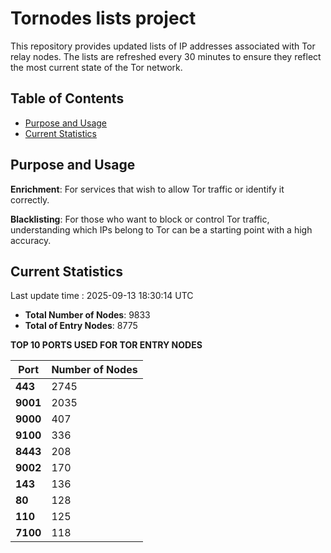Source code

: # Tornodes lists project

This repository provides updated lists of IP addresses associated with Tor relay nodes. The lists are refreshed every 30 minutes to ensure they reflect the most current state of the Tor network.

## Table of Contents

- [Purpose and Usage](#purpose-and-usage)
- [Current Statistics](#current-statistics)


## Purpose and Usage

**Enrichment**: For services that wish to allow Tor traffic or identify it correctly.

**Blacklisting**: For those who want to block or control Tor traffic, understanding which IPs belong to Tor can be a starting point with a high accuracy.

## Current Statistics

Last update time : 2025-09-13 18:30:14 UTC

- **Total Number of Nodes**: 9833
- **Total of Entry Nodes**: 8775

**TOP 10 PORTS USED FOR TOR ENTRY NODES**

| **Port** | **Number of Nodes** |
|------|-----------------|
| **443**   | 2745  |
| **9001**   | 2035  |
| **9000**   | 407  |
| **9100**   | 336  |
| **8443**   | 208  |
| **9002**   | 170  |
| **143**   | 136  |
| **80**   | 128  |
| **110**   | 125  |
| **7100**   | 118  |

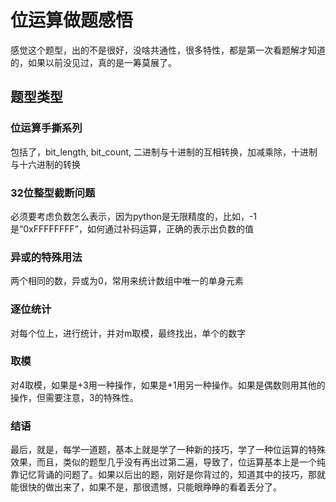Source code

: # 位运算做题感悟

感觉这个题型，出的不是很好，没啥共通性，很多特性，都是第一次看题解才知道的，如果以前没见过，真的是一筹莫展了。

## 题型类型

### 位运算手撕系列

包括了，bit_length, bit_count,  二进制与十进制的互相转换，加减乘除，十进制与十六进制的转换

### 32位整型截断问题

必须要考虑负数怎么表示，因为python是无限精度的，比如，-1是“0xFFFFFFFF”，如何通过补码运算，正确的表示出负数的值

### 异或的特殊用法

两个相同的数，异或为0，常用来统计数组中唯一的单身元素

### 逐位统计

对每个位上，进行统计，并对m取模，最终找出，单个的数字

### 取模

对4取模，如果是+3用一种操作，如果是+1用另一种操作。如果是偶数则用其他的操作，但需要注意，3的特殊性。



### 结语

最后，就是，每学一道题，基本上就是学了一种新的技巧，学了一种位运算的特殊效果，而且，类似的题型几乎没有再出过第二遍，导致了，位运算基本上是一个纯靠记忆背诵的问题了。如果以后出的题，刚好是你背过的，知道其中的技巧，那就能很快的做出来了，如果不是，那很遗憾，只能眼睁睁的看着丢分了。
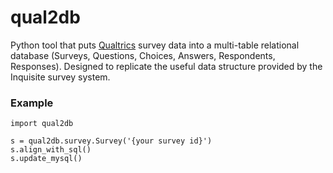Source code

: # qual2db
Python tool that puts [Qualtrics](http://www.qualtrics.com/) survey data into a multi-table relational database (Surveys, Questions, Choices, Answers, Respondents, Responses). Designed to replicate the useful data structure provided by the Inquisite survey system.

### Example
    import qual2db
    
    s = qual2db.survey.Survey('{your survey id}')
    s.align_with_sql()
    s.update_mysql()
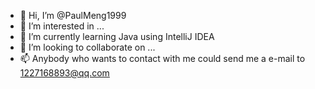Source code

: - 👋 Hi, I’m @PaulMeng1999
- 👀 I’m interested in ...
- 🌱 I’m currently learning Java using IntelliJ IDEA
- 💞️ I’m looking to collaborate on ...
- 📫 Anybody who wants to contact with me could send me a e-mail to 1227168893@qq.com

<!---
PaulMeng1999/PaulMeng1999 is a ✨ special ✨ repository because its `README.md` (this file) appears on your GitHub profile.
You can click the Preview link to take a look at your changes.
--->
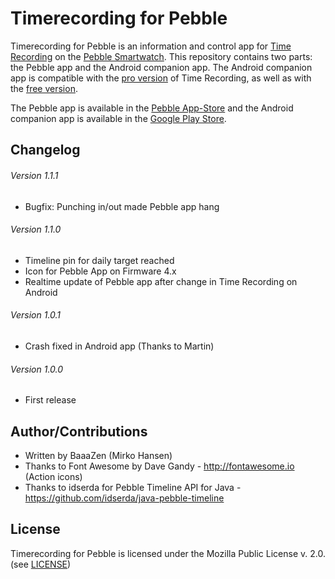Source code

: # Timerecording for Pebble
Timerecording for Pebble is an information and control app for [Time Recording](https://play.google.com/store/apps/details?id=com.dynamicg.timerecording) on the [Pebble Smartwatch](http://www.pebble.com). This repository contains two parts: the Pebble app and the Android companion app. The Android companion app is compatible with the [pro version](https://play.google.com/store/apps/details?id=com.dynamicg.timerecording.pro) of Time Recording, as well as with the [free version](https://play.google.com/store/apps/details?id=com.dynamicg.timerecording).

The Pebble app is available in the [Pebble App-Store](https://apps.getpebble.com/en_US/application/57ae0288f01b53901a00021c) and the Android companion app is available in the [Google Play Store](https://play.google.com/store/apps/details?id=de.mhid.android.timerecordingforpebble).


## Changelog
###### Version 1.1.1
* Bugfix: Punching in/out made Pebble app hang

###### Version 1.1.0
* Timeline pin for daily target reached
* Icon for Pebble App on Firmware 4.x
* Realtime update of Pebble app after change in Time Recording on Android

###### Version 1.0.1
* Crash fixed in Android app (Thanks to Martin)

###### Version 1.0.0
* First release

## Author/Contributions
* Written by BaaaZen (Mirko Hansen)
* Thanks to Font Awesome by Dave Gandy - http://fontawesome.io (Action icons)
* Thanks to idserda for Pebble Timeline API for Java - https://github.com/idserda/java-pebble-timeline

## License
Timerecording for Pebble is licensed under the Mozilla Public License v. 2.0. (see [LICENSE](https://github.com/BaaaZen/TimerecordingForPebble/blob/master/LICENSE))
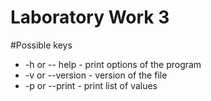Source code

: # Laboratory Work 3
#Possible keys
* -h or -- help                                      - print options of the program
* -v or --version                                    - version of the file
* -p or --print                                      - print list of values
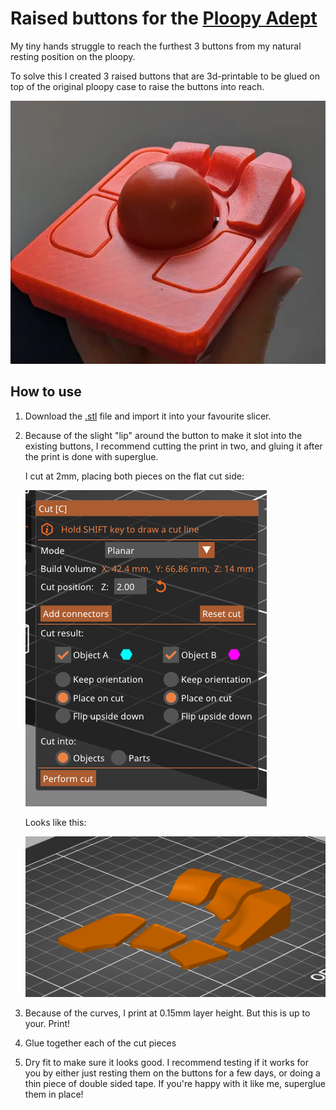 # Raised buttons for the [Ploopy Adept](https://ploopy.co/adept-trackball/)

My tiny hands struggle to reach the furthest 3 buttons from my natural resting position on the ploopy.

To solve this I created 3 raised buttons that are 3d-printable to be glued on top of the original ploopy case to raise the buttons into reach.

![Raised Buttons](img/image.webp)

## How to use

1. Download the [.stl](./ploopy_adept_raised_buttons.stl) file and import it into your favourite slicer.

2. Because of the slight "lip" around the button to make it slot into the existing buttons, I recommend cutting the print in two, and gluing it after the print is done with superglue.

   I cut at 2mm, placing both pieces on the flat cut side:

   ![Cut](img/cut.png)

   Looks like this:

   ![Model after cut](img/cut_after.png)

3. Because of the curves, I print at 0.15mm layer height. But this is up to your. Print!

4. Glue together each of the cut pieces

5. Dry fit to make sure it looks good. I recommend testing if it works for you by either just resting them on the buttons for a few days, or doing a thin piece of double sided tape. If you're happy with it like me, superglue them in place!
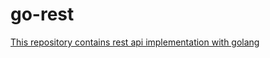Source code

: # go-rest
<a href="https://img.shields.io/github/license/enesinan/go-rest" />
This repository contains rest api implementation with golang
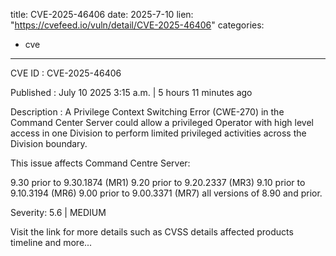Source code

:  
title: CVE-2025-46406
date: 2025-7-10
lien: "https://cvefeed.io/vuln/detail/CVE-2025-46406"
categories:
  - cve
---

CVE ID : CVE-2025-46406

Published :  July 10
2025
3:15 a.m. | 5 hours
11 minutes ago

Description : A Privilege Context Switching Error (CWE-270) in the Command Center Server could allow a privileged Operator with high level access in one Division to perform limited privileged activities across the Division boundary.

This issue affects Command Centre Server: 

9.30 prior to 9.30.1874 (MR1)
9.20 prior to 9.20.2337 (MR3)
9.10 prior to 9.10.3194 (MR6)
9.00 prior to 9.00.3371 (MR7)
all versions of 8.90 and prior.

Severity: 5.6 | MEDIUM

Visit the link for more details
such as CVSS details
affected products
timeline
and more...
__________
* _About this exercise_: Copy all lines from the data that hold the word "Number".

* _Reply_:
- **Total Number of Nodes**: 9833
| **Port** | **Number of Nodes** |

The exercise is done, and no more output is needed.